Industry best practices don't emerge in isolation. At one site dedicated to rare earth separation, teams adopted malonamide as part of a pilot overhaul targeting energy efficiency and cleaner spent solvent management. Results convinced management—not because the chemistry was radically new, but because operations became smoother and more predictable. Fewer unexpected shutdowns traced to solvent phase disengagement, a common pain point with stickier extractants. From a project lead’s point of view, switching to malonamide made troubleshooting easier and reduced the company’s risk profile—a real consideration as insurance costs grow.
Academic groups have taken a strong lead in pushing malonamide chemistry forward. Interdisciplinary teams from materials science, chemistry, and environmental engineering have documented new derivatives with custom side chains, expanding selective recovery for battery metals and rare earths. In my own collaborations, early forays into malonamide-modified resins showed measurable gains in both kinetic performance and selectivity. Such innovations, while not yet standard in all sectors, signal a move towards even more adaptable extraction chemistries.

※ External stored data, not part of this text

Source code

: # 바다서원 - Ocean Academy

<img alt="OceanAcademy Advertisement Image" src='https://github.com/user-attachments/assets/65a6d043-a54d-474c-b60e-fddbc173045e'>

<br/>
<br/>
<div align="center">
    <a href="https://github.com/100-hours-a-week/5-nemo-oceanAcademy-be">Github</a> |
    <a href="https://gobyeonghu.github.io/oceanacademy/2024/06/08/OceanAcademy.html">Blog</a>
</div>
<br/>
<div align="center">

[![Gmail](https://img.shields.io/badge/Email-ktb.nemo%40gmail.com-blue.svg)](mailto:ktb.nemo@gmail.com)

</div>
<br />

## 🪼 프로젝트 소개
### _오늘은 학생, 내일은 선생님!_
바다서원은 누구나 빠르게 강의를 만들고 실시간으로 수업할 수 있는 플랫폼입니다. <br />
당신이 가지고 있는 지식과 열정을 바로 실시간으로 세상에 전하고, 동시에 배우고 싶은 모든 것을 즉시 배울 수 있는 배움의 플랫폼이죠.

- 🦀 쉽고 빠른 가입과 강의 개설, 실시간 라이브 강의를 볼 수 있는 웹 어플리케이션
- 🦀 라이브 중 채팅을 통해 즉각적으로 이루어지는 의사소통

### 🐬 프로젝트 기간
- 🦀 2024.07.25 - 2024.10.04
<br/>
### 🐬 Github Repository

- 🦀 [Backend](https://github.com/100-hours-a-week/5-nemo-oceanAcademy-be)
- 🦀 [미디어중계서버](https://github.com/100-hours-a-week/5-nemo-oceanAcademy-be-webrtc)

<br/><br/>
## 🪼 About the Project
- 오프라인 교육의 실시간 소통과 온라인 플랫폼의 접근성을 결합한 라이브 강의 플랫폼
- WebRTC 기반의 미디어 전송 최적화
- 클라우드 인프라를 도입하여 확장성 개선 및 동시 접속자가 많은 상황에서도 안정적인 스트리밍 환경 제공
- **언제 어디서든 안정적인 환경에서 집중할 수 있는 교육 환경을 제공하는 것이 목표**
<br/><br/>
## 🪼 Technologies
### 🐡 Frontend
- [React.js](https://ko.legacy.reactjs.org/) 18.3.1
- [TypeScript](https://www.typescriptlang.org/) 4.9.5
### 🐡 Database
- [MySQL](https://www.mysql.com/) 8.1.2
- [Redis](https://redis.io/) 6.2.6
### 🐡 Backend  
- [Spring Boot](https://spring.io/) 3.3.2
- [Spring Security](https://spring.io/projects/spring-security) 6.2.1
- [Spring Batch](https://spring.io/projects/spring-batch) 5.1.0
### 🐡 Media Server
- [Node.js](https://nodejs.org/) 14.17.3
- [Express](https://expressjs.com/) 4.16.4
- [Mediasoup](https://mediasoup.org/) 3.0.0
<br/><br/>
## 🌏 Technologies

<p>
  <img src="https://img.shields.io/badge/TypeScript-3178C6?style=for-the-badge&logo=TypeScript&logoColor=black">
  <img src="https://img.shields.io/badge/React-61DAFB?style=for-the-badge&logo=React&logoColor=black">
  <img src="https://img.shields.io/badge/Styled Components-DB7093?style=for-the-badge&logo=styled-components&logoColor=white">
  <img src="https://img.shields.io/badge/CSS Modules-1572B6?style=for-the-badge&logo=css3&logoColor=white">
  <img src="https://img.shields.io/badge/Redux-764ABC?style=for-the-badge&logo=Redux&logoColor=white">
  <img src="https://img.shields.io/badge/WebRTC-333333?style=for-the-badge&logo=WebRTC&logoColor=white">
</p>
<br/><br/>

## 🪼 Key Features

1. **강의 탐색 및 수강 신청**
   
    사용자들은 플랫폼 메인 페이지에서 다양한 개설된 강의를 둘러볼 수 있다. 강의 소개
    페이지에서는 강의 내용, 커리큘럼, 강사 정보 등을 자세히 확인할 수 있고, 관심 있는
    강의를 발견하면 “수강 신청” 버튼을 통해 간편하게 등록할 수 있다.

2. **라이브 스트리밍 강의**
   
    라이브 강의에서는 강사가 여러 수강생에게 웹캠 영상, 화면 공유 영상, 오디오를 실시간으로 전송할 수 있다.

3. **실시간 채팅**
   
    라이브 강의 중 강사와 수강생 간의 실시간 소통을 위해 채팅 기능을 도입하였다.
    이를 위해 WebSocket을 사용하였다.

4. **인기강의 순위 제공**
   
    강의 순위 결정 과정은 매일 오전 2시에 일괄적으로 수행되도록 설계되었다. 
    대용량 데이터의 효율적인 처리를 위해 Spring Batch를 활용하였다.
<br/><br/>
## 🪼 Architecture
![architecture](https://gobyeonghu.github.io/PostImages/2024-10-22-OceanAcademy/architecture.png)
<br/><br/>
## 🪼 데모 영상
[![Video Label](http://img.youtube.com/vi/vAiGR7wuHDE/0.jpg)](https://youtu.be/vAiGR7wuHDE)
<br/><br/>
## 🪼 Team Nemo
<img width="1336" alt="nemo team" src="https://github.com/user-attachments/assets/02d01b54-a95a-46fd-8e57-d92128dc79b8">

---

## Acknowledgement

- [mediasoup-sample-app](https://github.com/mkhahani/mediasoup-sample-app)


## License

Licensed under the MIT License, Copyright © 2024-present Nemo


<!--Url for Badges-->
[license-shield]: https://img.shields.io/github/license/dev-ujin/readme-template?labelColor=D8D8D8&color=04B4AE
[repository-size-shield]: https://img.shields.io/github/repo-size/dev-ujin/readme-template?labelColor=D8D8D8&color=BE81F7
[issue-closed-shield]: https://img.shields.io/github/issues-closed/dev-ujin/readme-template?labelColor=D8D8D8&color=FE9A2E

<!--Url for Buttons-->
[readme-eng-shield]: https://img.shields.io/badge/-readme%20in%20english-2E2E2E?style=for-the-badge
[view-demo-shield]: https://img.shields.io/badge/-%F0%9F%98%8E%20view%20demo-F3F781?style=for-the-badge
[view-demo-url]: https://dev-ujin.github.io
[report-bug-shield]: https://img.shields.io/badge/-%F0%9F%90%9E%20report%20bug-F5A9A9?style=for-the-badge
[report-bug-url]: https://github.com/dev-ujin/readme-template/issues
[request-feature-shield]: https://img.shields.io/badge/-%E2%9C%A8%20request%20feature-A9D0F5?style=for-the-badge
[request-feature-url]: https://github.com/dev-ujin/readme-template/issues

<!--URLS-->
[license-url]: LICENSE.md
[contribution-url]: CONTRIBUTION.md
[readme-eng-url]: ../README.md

Training plant operators and lab staff on malonamide-based systems usually delivers rapid benefits. Less time gets spent preparing complex buffer layers, and the overall learning curve flattens substantially. There’s less downtime from clogged mixers or backed-up extraction columns. This isn’t just about formula changes—it’s about creating less stressful working conditions and bringing skilled workers up to speed faster.
Malonamide doesn’t solve every problem. Extraction selectivity, while strong for actinides and most lanthanides, doesn’t always extend equally to transition metals that lack strong binding affinity for the amide center. Some process designers still lean on phosphorus or sulfur-based co-extractants for multi-metal separations. Malonamide extractants can also carry a higher up-front cost, sometimes limiting uptake in cash-strapped projects or regions with limited regulatory influence. These aren’t failures; they're opportunities for ongoing research and smart hybridization. In recent years, researchers have blended malonamides with synergistic extractants to widen the spectrum of efficient metals recovery. That kind of openness drives the industry forward.
From my time consulting with lithium mining startups, I’ve seen skepticism about switching chemistry unless the operational math supports it. Owners and project managers need confidence not just in extraction efficacy, but also in lifecycle costs and compliance advantages. Here, data from full-scale implementations—tracking waste, environmental impact, operator safety, and maintenance—really change minds. More public sharing of such figures helps foster adoption, pushing the industry toward better balances of safety, cost, and environmental stewardship.
As extraction technologies expand—driven by demands for battery metal recovery, recycling infrastructure, and cleaner nuclear processing—malonamide’s role grows. The chemistry supports both established separation tasks and experimental pilot programs. Its lack of persistent toxicity, compatibility with green chemistry principles, and workable handling profiles will keep it relevant, even as new extractants continue to develop. Anyone interested in the future of resource management should keep an eye on its evolving uses across industry, research, and environmental management.
Collective experience shows that malonamide-based extractants offer a rare blend of reliable performance and environmental responsibility, supporting demanding technical operations without creating more problems down the line. In a landscape where every chemical decision faces close scrutiny, malonamide provides a model for future extraction chemistry: practical, safer, and genuinely grounded in the needs of both users and the planet.